Updated by Thorsten Kahler almost 13 years ago
- Status changed from New to Needs Feedback
- Assignee set to Urs Braem
Hi Urs,
feeling safe is a fine thing - but sometimes only obscures real threats ;-)
Can you draft a case where such a configuration option would be superior to the solution we already have (ENABLE_INSTALL_TOOL file)?
Updated by Urs Braem almost 13 years ago
Hi Thorsten
Well...
Say the admin has become very used to accessing the install tool only via the backend. As he feels the install tool is already secured by his admin credentials, the password he chooses doesn't match the standards he would apply to a regular password, and I guess saltedpasswords and RSAAuth don't apply either. Also, there is only one security element, as there's only the PW, no username.
One day he sets the ENABLE_INSTALL_TOOL file and does whatever he has to do in the install tool. Clear some tempfiles. Nothing special.
While he's in there and the enablefile is set, the Install Tool is more vulnerable to any intrusion than the Backend.
The phone rings.
Time passes.
Maybe he's being logged out from the BE. Maybe TYPO3 doesn't manage to clear the enablefile after 1h (not sure if that can happen).
Then the installtool would stay very vulnerable in comparison to the backend.
Another argument: If "For additional security, the /typo3/install/ folder can be renamed, deleted, or password protected" really applies (thus really grants additional security), something equivalent should be possible in a standard setup with a symlinked core - or the hint might be removed or changed to "To feel safer, ...." :-).
Thanks for listening!
Cheers
Urs
Updated by Thorsten Kahler almost 13 years ago
- Assignee changed from Urs Braem to Helmut Hummel
Urs Braem wrote:
Say the admin has become very used to accessing the install tool only via the backend. [...]
Maybe he's being logged out from the BE. Maybe TYPO3 doesn't manage to clear the enablefile after 1h (not sure if that can happen).
And maybe the admin forgets to set the TYPO3_CONF_VARS option ...
In the case of an oblivious admin disabling the BE module IMO would be the better way to achieve more security.
Another argument: If "For additional security, the /typo3/install/ folder can be renamed, deleted, or password protected" really applies (thus really grants additional security), something equivalent should be possible in a standard setup with a symlinked core - or the hint might be removed or changed to "To feel safer, ...." :-).
If you install TYPO3 symlinked for easier maintenance all three options are still possible.
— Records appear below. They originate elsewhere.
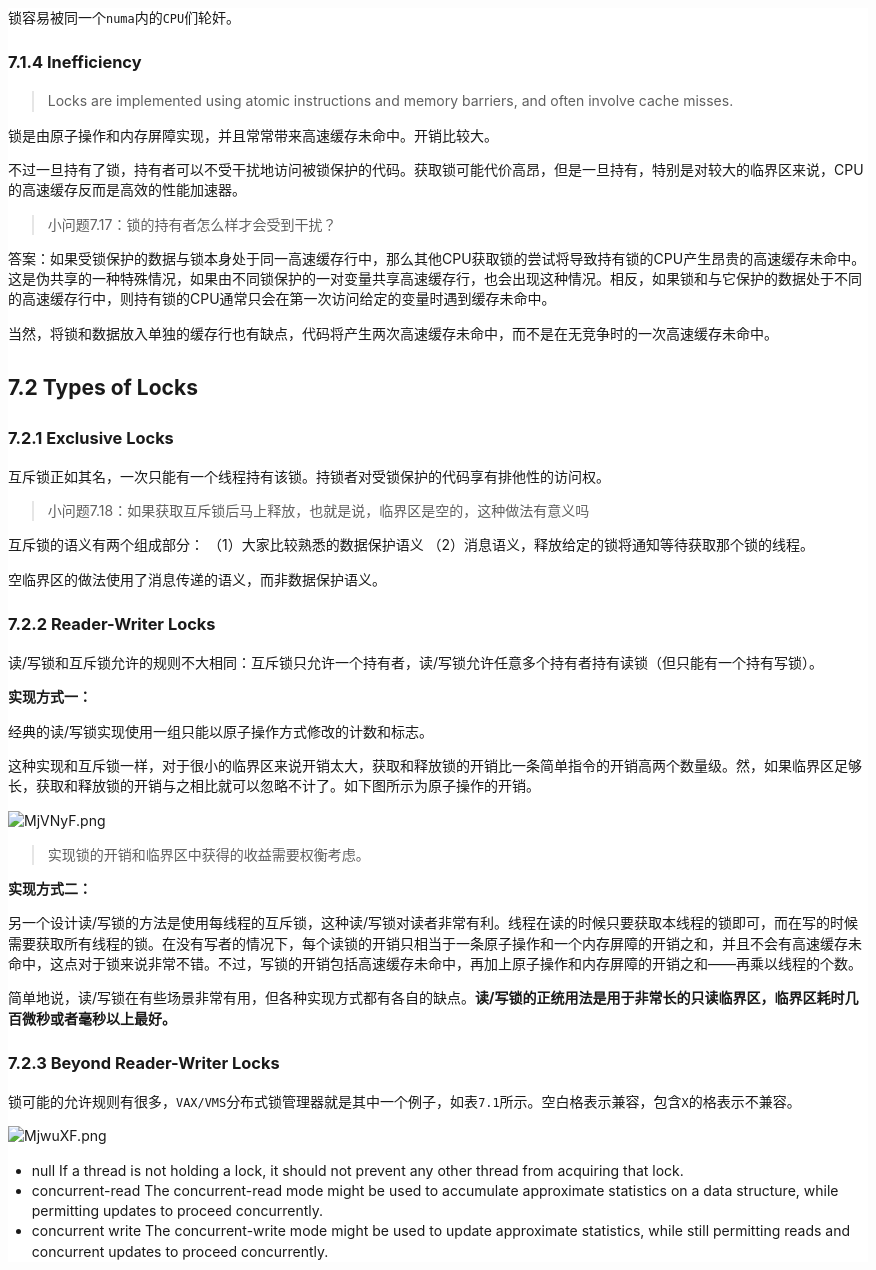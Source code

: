 锁容易被同一个`numa`内的`CPU`们轮奸。

### 7.1.4 Inefficiency
> Locks are implemented using atomic instructions and memory barriers, and often involve cache misses.

锁是由原子操作和内存屏障实现，并且常常带来高速缓存未命中。开销比较大。

不过一旦持有了锁，持有者可以不受干扰地访问被锁保护的代码。获取锁可能代价高昂，但是一旦持有，特别是对较大的临界区来说，CPU的高速缓存反而是高效的性能加速器。


> 小问题7.17：锁的持有者怎么样才会受到干扰？

答案：如果受锁保护的数据与锁本身处于同一高速缓存行中，那么其他CPU获取锁的尝试将导致持有锁的CPU产生昂贵的高速缓存未命中。这是伪共享的一种特殊情况，如果由不同锁保护的一对变量共享高速缓存行，也会出现这种情况。相反，如果锁和与它保护的数据处于不同的高速缓存行中，则持有锁的CPU通常只会在第一次访问给定的变量时遇到缓存未命中。

当然，将锁和数据放入单独的缓存行也有缺点，代码将产生两次高速缓存未命中，而不是在无竞争时的一次高速缓存未命中。

## 7.2 Types of Locks
### 7.2.1 Exclusive Locks
互斥锁正如其名，一次只能有一个线程持有该锁。持锁者对受锁保护的代码享有排他性的访问权。

> 小问题7.18：如果获取互斥锁后马上释放，也就是说，临界区是空的，这种做法有意义吗

互斥锁的语义有两个组成部分：
（1）大家比较熟悉的数据保护语义
（2）消息语义，释放给定的锁将通知等待获取那个锁的线程。

空临界区的做法使用了消息传递的语义，而非数据保护语义。

### 7.2.2 Reader-Writer Locks

读/写锁和互斥锁允许的规则不大相同：互斥锁只允许一个持有者，读/写锁允许任意多个持有者持有读锁（但只能有一个持有写锁）。

**实现方式一：**

经典的读/写锁实现使用一组只能以原子操作方式修改的计数和标志。

这种实现和互斥锁一样，对于很小的临界区来说开销太大，获取和释放锁的开销比一条简单指令的开销高两个数量级。然，如果临界区足够长，获取和释放锁的开销与之相比就可以忽略不计了。如下图所示为原子操作的开销。

![MjVNyF.png](https://s2.ax1x.com/2019/11/25/MjVNyF.png)

> 实现锁的开销和临界区中获得的收益需要权衡考虑。

**实现方式二：**

另一个设计读/写锁的方法是使用每线程的互斥锁，这种读/写锁对读者非常有利。线程在读的时候只要获取本线程的锁即可，而在写的时候需要获取所有线程的锁。在没有写者的情况下，每个读锁的开销只相当于一条原子操作和一个内存屏障的开销之和，并且不会有高速缓存未命中，这点对于锁来说非常不错。不过，写锁的开销包括高速缓存未命中，再加上原子操作和内存屏障的开销之和——再乘以线程的个数。

简单地说，读/写锁在有些场景非常有用，但各种实现方式都有各自的缺点。**读/写锁的正统用法是用于非常长的只读临界区，临界区耗时几百微秒或者毫秒以上最好。**

### 7.2.3 Beyond Reader-Writer Locks
锁可能的允许规则有很多，`VAX/VMS`分布式锁管理器就是其中一个例子，如表`7.1`所示。空白格表示兼容，包含`X`的格表示不兼容。

![MjwuXF.png](https://s2.ax1x.com/2019/11/25/MjwuXF.png)

- null
If a thread is not holding a lock, it should not prevent any other thread from acquiring that lock.
- concurrent-read
The concurrent-read mode might be used to accumulate approximate statistics on a data structure, while permitting updates to proceed concurrently.
- concurrent write
The concurrent-write mode might be used to update approximate statistics, while still permitting reads and concurrent updates to proceed concurrently.  
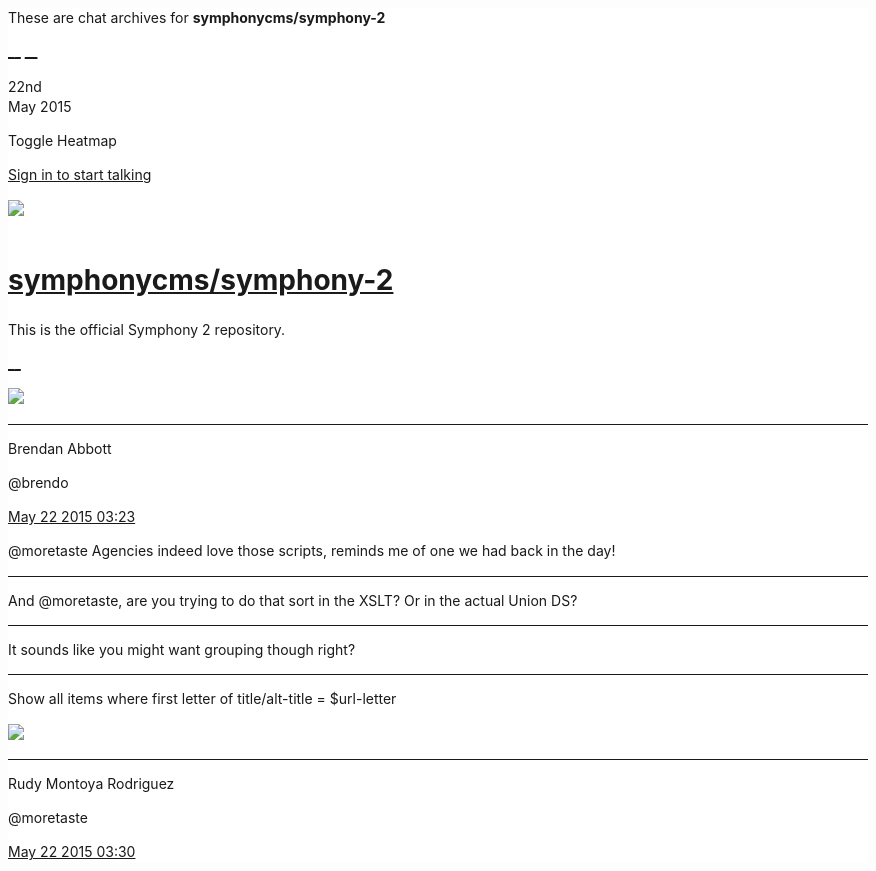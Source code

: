 These are chat archives for **symphonycms/symphony-2**

[__](/symphonycms/symphony-2/archives/2015/05/23)
[__](/symphonycms/symphony-2/archives/2015/05/21)

22nd  
May 2015

Toggle Heatmap

[Sign in to start talking](/login?action=login&button=archive-login)

![](https://avatars-02.gitter.im/group/iv/3/57542c45c43b8c601977197e?s=48)

#  [symphonycms/symphony-2](/symphonycms/symphony-2)

This is the official Symphony 2 repository.

[ __ ](/orgs/symphonycms/rooms "More symphonycms rooms" )

![](https://avatars2.githubusercontent.com/u/69268?v=3&s=30)

__ __

Brendan Abbott

@brendo

[May 22 2015
03:23](https://gitter.im/symphonycms/symphony-2?at=555ea141a8a4869226625731 ""
)

@moretaste Agencies indeed love those scripts, reminds me of one we had back
in the day!

__ __

And @moretaste, are you trying to do that sort in the XSLT? Or in the actual
Union DS?

__ __

It sounds like you might want grouping though right?

__ __

Show all items where first letter of title/alt-title = $url-letter

![](https://avatars2.githubusercontent.com/u/857982?v=3&s=30)

__ __

Rudy Montoya Rodriguez

@moretaste

[May 22 2015
03:30](https://gitter.im/symphonycms/symphony-2?at=555ea2bf27740b8f26dafebf ""
)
In an environment with shared TYPO3 sources password protection as well as renaming is possible; deletion will indeed cause some effort before the install tool can be used again.
Maybe Helmut can add some considerations (or a pointer) from last years discussions about install tool security?
Updated by Helmut Hummel almost 13 years ago
- Status changed from Needs Feedback to Rejected
- Assignee deleted (
Helmut Hummel)
There's nothing to do here. An ENABLE_INSTALL_TOOL file older than 1h will be deleted on access or if the file (for whatever reason) cannot be deleted by the webserver user a file older than 1h will still count as invalid.
If you want extra security you can just delete it. If you're too lazy to do so on every update or your admin is too lazy to click the logout button, well then you can still add webserver auth for that path.
An additional TYPO3_CONF_VAR would not be beneficial at all.
If anything we must move all maintenance tasks to another place so that accessing the install tool would only be necessary during installation or upgrade.